Set your Google Gemini API key:

export GEMINI_API_KEY='your-api-key'

Or create a .env file:

GEMINI_API_KEY=your-api-key

Get your API key from Google AI Studio.

API Reference

DeepProbe

Main client for running deep research.

from deep_probe import DeepProbe, ResearchResult

# Initialize with optional settings
probe = DeepProbe(
    api_key="optional-api-key",  # Or use GEMINI_API_KEY env var
    thinking_summaries=True,      # Enable thinking summaries output
)

# Synchronous research
result: ResearchResult = probe.research("topic")

# Asynchronous research
result: ResearchResult = await probe.research_async("topic")

# Streaming research with callbacks
result: ResearchResult = probe.research_stream(
    "topic",
    on_text=lambda text: print(text, end=""),
    on_thought=lambda thought: print(f"💭 {thought}"),
)

# Resume previous research
result: ResearchResult = probe.resume("interaction-id")
result: ResearchResult = await probe.resume_async("interaction-id")

ResearchResult

result.report          # str - The research report in markdown
result.sources         # list[Citation] - Sources cited
result.thoughts        # list[Thought] - Research process/thinking summaries
result.cost_usage      # TokenUsage - Token statistics
result.interaction_id  # str - Unique identifier for resume
result.status          # ResearchStatus - Final status

result.save("file.md")  # Save to file

Exceptions

from deep_probe.exceptions import (
    DeepProbeError,      # Base exception
    ProbeAuthError,      # API key issues
    ProbeNetworkError,   # Connection failures (includes interaction_id)
    ProbeTimeoutError,   # Time limit exceeded
    ProbeAPIError,       # Server-side errors
    ProbeCancelledError, # User cancellation
)

Auto-Reconnection

DeepProbe handles network failures automatically:

Scenario Action Max Retries Delay
Network disconnect Auto-reconnect 3 2s → 4s → 8s
API rate limit Wait and retry 3 60s
Auth error No retry 0 N/A

All network errors include interaction_id for resuming interrupted research.

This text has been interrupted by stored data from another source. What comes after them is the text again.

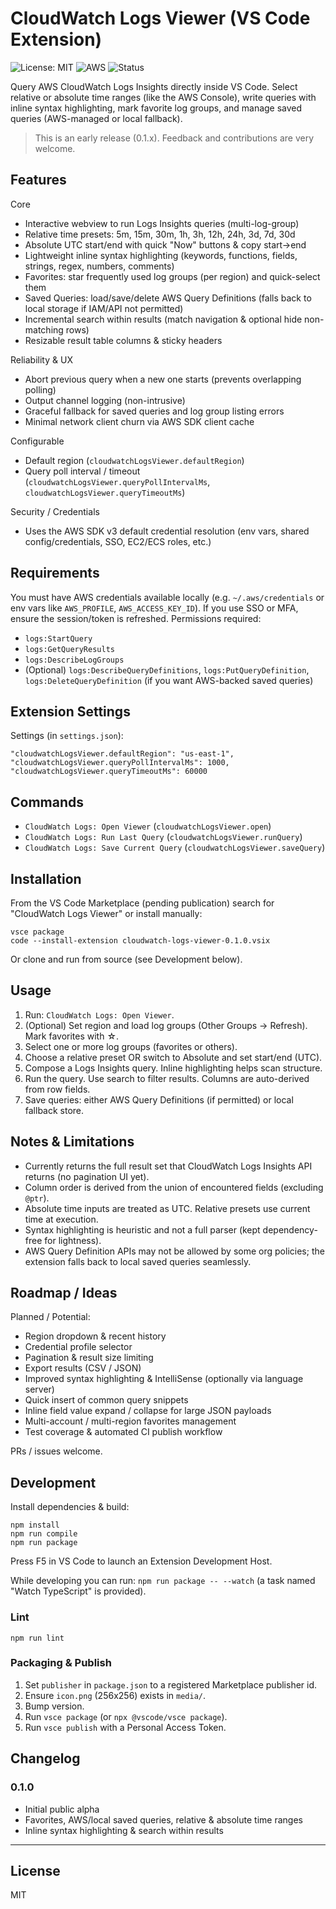 # CloudWatch Logs Viewer (VS Code Extension)

![License: MIT](https://img.shields.io/badge/License-MIT-green.svg) ![AWS](https://img.shields.io/badge/AWS-CloudWatch-orange) ![Status](https://img.shields.io/badge/status-alpha-blue)

Query AWS CloudWatch Logs Insights directly inside VS Code. Select relative or absolute time ranges (like the AWS Console), write queries with inline syntax highlighting, mark favorite log groups, and manage saved queries (AWS-managed or local fallback).

> This is an early release (0.1.x). Feedback and contributions are very welcome.

## Features

Core
* Interactive webview to run Logs Insights queries (multi-log-group)
* Relative time presets: 5m, 15m, 30m, 1h, 3h, 12h, 24h, 3d, 7d, 30d
* Absolute UTC start/end with quick "Now" buttons & copy start→end
* Lightweight inline syntax highlighting (keywords, functions, fields, strings, regex, numbers, comments)
* Favorites: star frequently used log groups (per region) and quick-select them
* Saved Queries: load/save/delete AWS Query Definitions (falls back to local storage if IAM/API not permitted)
* Incremental search within results (match navigation & optional hide non-matching rows)
* Resizable result table columns & sticky headers

Reliability & UX
* Abort previous query when a new one starts (prevents overlapping polling)
* Output channel logging (non-intrusive)
* Graceful fallback for saved queries and log group listing errors
* Minimal network client churn via AWS SDK client cache

Configurable
* Default region (`cloudwatchLogsViewer.defaultRegion`)
* Query poll interval / timeout (`cloudwatchLogsViewer.queryPollIntervalMs`, `cloudwatchLogsViewer.queryTimeoutMs`)

Security / Credentials
* Uses the AWS SDK v3 default credential resolution (env vars, shared config/credentials, SSO, EC2/ECS roles, etc.)

## Requirements

You must have AWS credentials available locally (e.g. `~/.aws/credentials` or env vars like `AWS_PROFILE`, `AWS_ACCESS_KEY_ID`). If you use SSO or MFA, ensure the session/token is refreshed. Permissions required:

* `logs:StartQuery`
* `logs:GetQueryResults`
* `logs:DescribeLogGroups`
* (Optional) `logs:DescribeQueryDefinitions`, `logs:PutQueryDefinition`, `logs:DeleteQueryDefinition` (if you want AWS-backed saved queries)

## Extension Settings

Settings (in `settings.json`):

```
"cloudwatchLogsViewer.defaultRegion": "us-east-1",
"cloudwatchLogsViewer.queryPollIntervalMs": 1000,
"cloudwatchLogsViewer.queryTimeoutMs": 60000
```

## Commands

- `CloudWatch Logs: Open Viewer` (`cloudwatchLogsViewer.open`)
- `CloudWatch Logs: Run Last Query` (`cloudwatchLogsViewer.runQuery`)
- `CloudWatch Logs: Save Current Query` (`cloudwatchLogsViewer.saveQuery`)

## Installation

From the VS Code Marketplace (pending publication) search for "CloudWatch Logs Viewer" or install manually:

```
vsce package
code --install-extension cloudwatch-logs-viewer-0.1.0.vsix
```

Or clone and run from source (see Development below).

## Usage

1. Run: `CloudWatch Logs: Open Viewer`.
2. (Optional) Set region and load log groups (Other Groups → Refresh). Mark favorites with ☆.
3. Select one or more log groups (favorites or others).
4. Choose a relative preset OR switch to Absolute and set start/end (UTC).
5. Compose a Logs Insights query. Inline highlighting helps scan structure.
6. Run the query. Use search to filter results. Columns are auto-derived from row fields.
7. Save queries: either AWS Query Definitions (if permitted) or local fallback store.

## Notes & Limitations

* Currently returns the full result set that CloudWatch Logs Insights API returns (no pagination UI yet).
* Column order is derived from the union of encountered fields (excluding `@ptr`).
* Absolute time inputs are treated as UTC. Relative presets use current time at execution.
* Syntax highlighting is heuristic and not a full parser (kept dependency-free for lightness).
* AWS Query Definition APIs may not be allowed by some org policies; the extension falls back to local saved queries seamlessly.

## Roadmap / Ideas

Planned / Potential:
* Region dropdown & recent history
* Credential profile selector
* Pagination & result size limiting
* Export results (CSV / JSON)
* Improved syntax highlighting & IntelliSense (optionally via language server)
* Quick insert of common query snippets
* Inline field value expand / collapse for large JSON payloads
* Multi-account / multi-region favorites management
* Test coverage & automated CI publish workflow

PRs / issues welcome.

## Development

Install dependencies & build:

```
npm install
npm run compile
npm run package
```

Press F5 in VS Code to launch an Extension Development Host.

While developing you can run: `npm run package -- --watch` (a task named "Watch TypeScript" is provided).

### Lint

```
npm run lint
```

### Packaging & Publish

1. Set `publisher` in `package.json` to a registered Marketplace publisher id.
2. Ensure `icon.png` (256x256) exists in `media/`.
3. Bump version.
4. Run `vsce package` (or `npx @vscode/vsce package`).
5. Run `vsce publish` with a Personal Access Token.

## Changelog

### 0.1.0
* Initial public alpha
* Favorites, AWS/local saved queries, relative & absolute time ranges
* Inline syntax highlighting & search within results

---

## License

MIT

Google Gemini Deep Research

This library uses the deep-research-pro-preview-12-2025 agent from Google's Gemini API. Key characteristics:

  • Max duration: 60 minutes per research task
  • Sources: Uses Google Search and URL context tools
  • Pricing: ~$2-5 per task (estimates from Google)
  • Output: Markdown-formatted research reports

Development

# Install dev dependencies
pip install -e ".[dev]"

# Run tests
pytest

# Run linting
ruff check .

# Run type checking
mypy src/

License

Apache License 2.0

Links

Project details


Download files

Download the file for your platform. If you're not sure which to choose, learn more about installing packages.

Source Distribution

deep_probe-0.1.4.tar.gz (37.4 kB view details)

Uploaded Source

Built Distribution

If you're not sure about the file name format, learn more about wheel file names.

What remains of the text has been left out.